Женщина услышала над собой глухой бас и узнала Пак Пен Хуна.
— Ты жив?… — Эта неожиданная радость заставила ее забыть о собственной боли.
— Им со мной не справиться… Пен Хун любую пытку выдержит. Меня не так-то просто отправить на тот свет, — забойщик склонился над матерью Тхэ Ха.
— Ты молодец!… — Она попробовала улыбнуться.
— Ну, раз уж ты очнулась, расскажи, как увели того офицера… — попросил Пен Хун.
— Интересно, кто тот смельчак? Ты знаешь? — спросил кто-то.
— Не знаю… Я не помню, как это было…
— А ты вспомни.
— Так уж и быть…—почувствовав, что силы возвращаются к ней, мать Тхэ Ха начала шепотом рассказывать. Ее слушали, затаив дыхание.
— Это случилось на рассвете… Я встала рано и стала готовить завтрак, вдруг слышу чей-то голос за стеной, потом слышу — скрипнула дверь. Я думала, это часовой зашел погреться.
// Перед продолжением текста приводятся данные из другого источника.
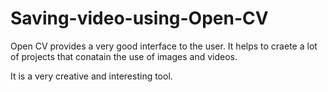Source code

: # Saving-video-using-Open-CV

Open CV provides a very good interface to the user. It helps to craete a lot of projects that conatain the use of images and videos.

It is a very creative and interesting tool. 

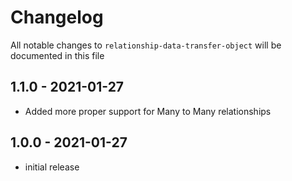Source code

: # Changelog

All notable changes to `relationship-data-transfer-object` will be documented in this file

## 1.1.0 - 2021-01-27

- Added more proper support for Many to Many relationships

## 1.0.0 - 2021-01-27

- initial release

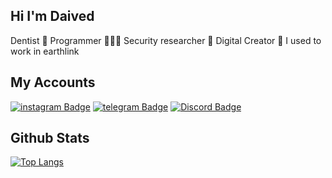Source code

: ## Hi I'm Daived 

Dentist 🦷
Programmer 🧑🏻‍💻
Security researcher 🔐
Digital Creator 📀
I used to work in earthlink



## My Accounts
[![instagram Badge](https://img.shields.io/badge/-@eii3-e74c3c?style=flat&labelColor=e84393&logo=instagram&logoColor=white)](https://instagram.com/eii3)
[![telegram Badge](https://img.shields.io/badge/-@Daiived-1ca0f1?style=flat&labelColor=1ca0f1&logo=telegram&logoColor=white)](https://t.me/Daiived)
[![Discord Badge](https://img.shields.io/badge/-Daived-607aa3?style=flat&labelColor=44658b&logo=Discord&logoColor=white)](https://discordapp.com/users/314721544901361664)












## Github Stats



[![Top Langs](https://github-readme-stats.vercel.app/api/top-langs/?username=McDaived&langs_count=8)](https://github.com/anuraghazra/github-readme-stats)
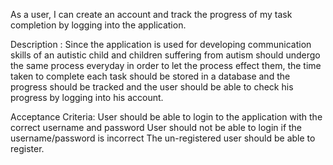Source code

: As a user, I can create an account and track the progress of my task completion by logging into the application.

Description :
Since the application is used for developing communication skills of an autistic child and children suffering from autism should undergo the same process everyday in order to let the process effect them, the time taken to complete each task should be stored in a database and the progress should be tracked and the user should be able to check his progress by logging into his account.

Acceptance Criteria:
User should be able to login to the application with the correct username and password
User should not be able to login if the username/password is incorrect
The un-registered user should be able to register.
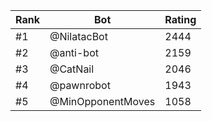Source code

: Rank|Bot|Rating
---|---|---
#1|@NilatacBot|2444
#2|@anti-bot|2159
#3|@CatNail|2046
#4|@pawnrobot|1943
#5|@MinOpponentMoves|1058
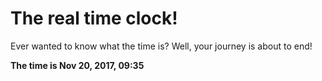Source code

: # The real time clock!

Ever wanted to know what the time is? Well, your journey is about to end!

**The time is Nov 20, 2017, 09:35**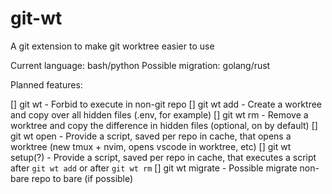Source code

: # git-wt

A git extension to make git worktree easier to use

Current language: bash/python
Possible migration: golang/rust

Planned features:

[] git wt - Forbid to execute in non-git repo
[] git wt add - Create a worktree and copy over all hidden files (.env, for example)
[] git wt rm - Remove a worktree and copy the difference in hidden files (optional, on by default)
[] git wt open - Provide a script, saved per repo in cache, that opens a worktree (new tmux + nvim, opens vscode in worktree, etc)
[] git wt setup(?) - Provide a script, saved per repo in cache, that executes a script after `git wt add` or after `git wt rm`
[] git wt migrate - Possible migrate non-bare repo to bare (if possible)
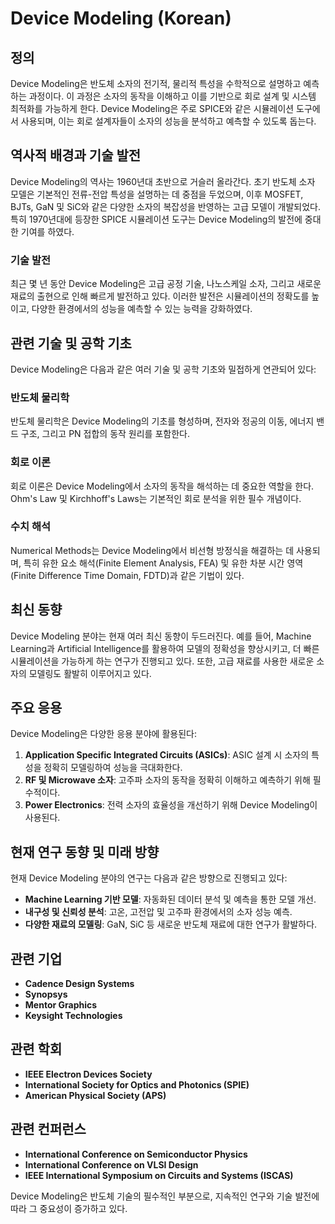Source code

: # Device Modeling (Korean)

## 정의
Device Modeling은 반도체 소자의 전기적, 물리적 특성을 수학적으로 설명하고 예측하는 과정이다. 이 과정은 소자의 동작을 이해하고 이를 기반으로 회로 설계 및 시스템 최적화를 가능하게 한다. Device Modeling은 주로 SPICE와 같은 시뮬레이션 도구에서 사용되며, 이는 회로 설계자들이 소자의 성능을 분석하고 예측할 수 있도록 돕는다.

## 역사적 배경과 기술 발전
Device Modeling의 역사는 1960년대 초반으로 거슬러 올라간다. 초기 반도체 소자 모델은 기본적인 전류-전압 특성을 설명하는 데 중점을 두었으며, 이후 MOSFET, BJTs, GaN 및 SiC와 같은 다양한 소자의 복잡성을 반영하는 고급 모델이 개발되었다. 특히 1970년대에 등장한 SPICE 시뮬레이션 도구는 Device Modeling의 발전에 중대한 기여를 하였다. 

### 기술 발전
최근 몇 년 동안 Device Modeling은 고급 공정 기술, 나노스케일 소자, 그리고 새로운 재료의 출현으로 인해 빠르게 발전하고 있다. 이러한 발전은 시뮬레이션의 정확도를 높이고, 다양한 환경에서의 성능을 예측할 수 있는 능력을 강화하였다.

## 관련 기술 및 공학 기초
Device Modeling은 다음과 같은 여러 기술 및 공학 기초와 밀접하게 연관되어 있다:

### 반도체 물리학
반도체 물리학은 Device Modeling의 기초를 형성하며, 전자와 정공의 이동, 에너지 밴드 구조, 그리고 PN 접합의 동작 원리를 포함한다.

### 회로 이론
회로 이론은 Device Modeling에서 소자의 동작을 해석하는 데 중요한 역할을 한다. Ohm's Law 및 Kirchhoff's Laws는 기본적인 회로 분석을 위한 필수 개념이다.

### 수치 해석
Numerical Methods는 Device Modeling에서 비선형 방정식을 해결하는 데 사용되며, 특히 유한 요소 해석(Finite Element Analysis, FEA) 및 유한 차분 시간 영역(Finite Difference Time Domain, FDTD)과 같은 기법이 있다.

## 최신 동향
Device Modeling 분야는 현재 여러 최신 동향이 두드러진다. 예를 들어, Machine Learning과 Artificial Intelligence를 활용하여 모델의 정확성을 향상시키고, 더 빠른 시뮬레이션을 가능하게 하는 연구가 진행되고 있다. 또한, 고급 재료를 사용한 새로운 소자의 모델링도 활발히 이루어지고 있다.

## 주요 응용
Device Modeling은 다양한 응용 분야에 활용된다:

1. **Application Specific Integrated Circuits (ASICs)**: ASIC 설계 시 소자의 특성을 정확히 모델링하여 성능을 극대화한다.
2. **RF 및 Microwave 소자**: 고주파 소자의 동작을 정확히 이해하고 예측하기 위해 필수적이다.
3. **Power Electronics**: 전력 소자의 효율성을 개선하기 위해 Device Modeling이 사용된다.

## 현재 연구 동향 및 미래 방향
현재 Device Modeling 분야의 연구는 다음과 같은 방향으로 진행되고 있다:

- **Machine Learning 기반 모델**: 자동화된 데이터 분석 및 예측을 통한 모델 개선.
- **내구성 및 신뢰성 분석**: 고온, 고전압 및 고주파 환경에서의 소자 성능 예측.
- **다양한 재료의 모델링**: GaN, SiC 등 새로운 반도체 재료에 대한 연구가 활발하다.

## 관련 기업
- **Cadence Design Systems**
- **Synopsys**
- **Mentor Graphics**
- **Keysight Technologies**

## 관련 학회
- **IEEE Electron Devices Society**
- **International Society for Optics and Photonics (SPIE)**
- **American Physical Society (APS)**

## 관련 컨퍼런스
- **International Conference on Semiconductor Physics**
- **International Conference on VLSI Design**
- **IEEE International Symposium on Circuits and Systems (ISCAS)**

Device Modeling은 반도체 기술의 필수적인 부분으로, 지속적인 연구와 기술 발전에 따라 그 중요성이 증가하고 있다.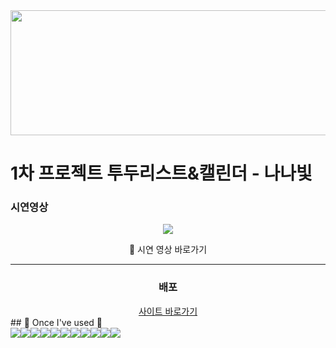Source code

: <div align="left">

<img src="/public/assets/images/logo.svg" width="1000" height="200">

# 1차 프로젝트 투두리스트&캘린더 - 나나빛

<h3>시연영상</h3>
<div align="center">
 <p>
      <img src="./public/assets/nanabit.gif"/>
    </p>
    <span>
        🔹
        <a herf="https://youtu.be/9b_Pi58xkMg" target="_blank">
            시연 영상 바로가기
        </a>
    </span>
</div>

---

<div align="center">
<h3>배포</h3>
<div align="center">
    <span>
        <a href="http://192.168.0.144:5223/" target="_blank">
            사이트 바로가기
        </a>
    </span>
</div>
</div>
## 🔨 Once I've used 🔨

<div style="display:flex; flex-direction:row;">
 <img src="https://img.shields.io/badge/React-61DAFB?style=flat&logo=react&logoColor=white" />
     <img src="https://img.shields.io/badge/Node.js-339933?style=flat&for-the-badge&logo=Node.js&logoColor=white">
    <img src="https://img.shields.io/badge/axios-5A29E4?style=flat&logo=axios&logoColor=white" />
    <img src="https://img.shields.io/badge/JavaScript-F7DF1E?style=flat&logo=JavaScript&logoColor=white" />
    <img src="https://img.shields.io/badge/typescript-3178C6?style=flat&for-the-badge&logo=typescript&logoColor=white">
    <img src="https://img.shields.io/badge/StyledComponents-DB7093?style=flat&logo=styledcomponents&logoColor=white" />
    <img src="https://img.shields.io/badge/Sass-CC6699?style=flat&for-the-badge&logo=Sass&logoColor=white">
    <img src="https://img.shields.io/badge/CSS3-1572B6?style=flat&logo=CSS3&logoColor=white" />
    <img src="https://img.shields.io/badge/HTML5-E34F26?style=flat&logo=HTML5&logoColor=white" />
    <img src="https://img.shields.io/badge/Ant Design-0170FE?style=flat&for-the-badge&logo=Ant Design&logoColor=white">
    <img src="https://img.shields.io/badge/Swiper-6332F6?style=flat&for-the-badge&logo=Swiper&logoColor=white">
    <br />
    
</div>
   
</div><br>
</div>
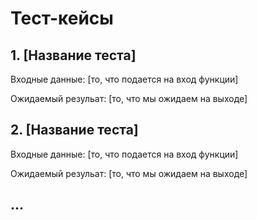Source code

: # Тест-кейсы

## 1. [Название теста]

Входные данные: [то, что подается на вход функции]

Ожидаемый резульат: [то, что мы ожидаем на выходе]

## 2. [Название теста]

Входные данные: [то, что подается на вход функции]

Ожидаемый резульат: [то, что мы ожидаем на выходе]

## ...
Потом слышу чей-то голос: «Молчать», «Не двигаться!». Как сейчас слышу этот голос…
— А как вел себя офицер?
— Точно мышонок. Даже не пискнул. Потом я пошла посмотреть — в комнате пусто.
— Кто же его утащил? Как ты думаешь?
— Ты любопытен, голубчик. Я сама не знаю. Фазана схватили — и все тут.
— Тс-с!… Тише, — Пен Хун посмотрел на дверь. Но сквозь толстые стены подвала нельзя было услышать их разговор.
— Скоро всем этим гадам худо придется, — Пен Хун понизил голос до шепота. — Унывать не стоит, не сегодня-завтра наши нагрянут.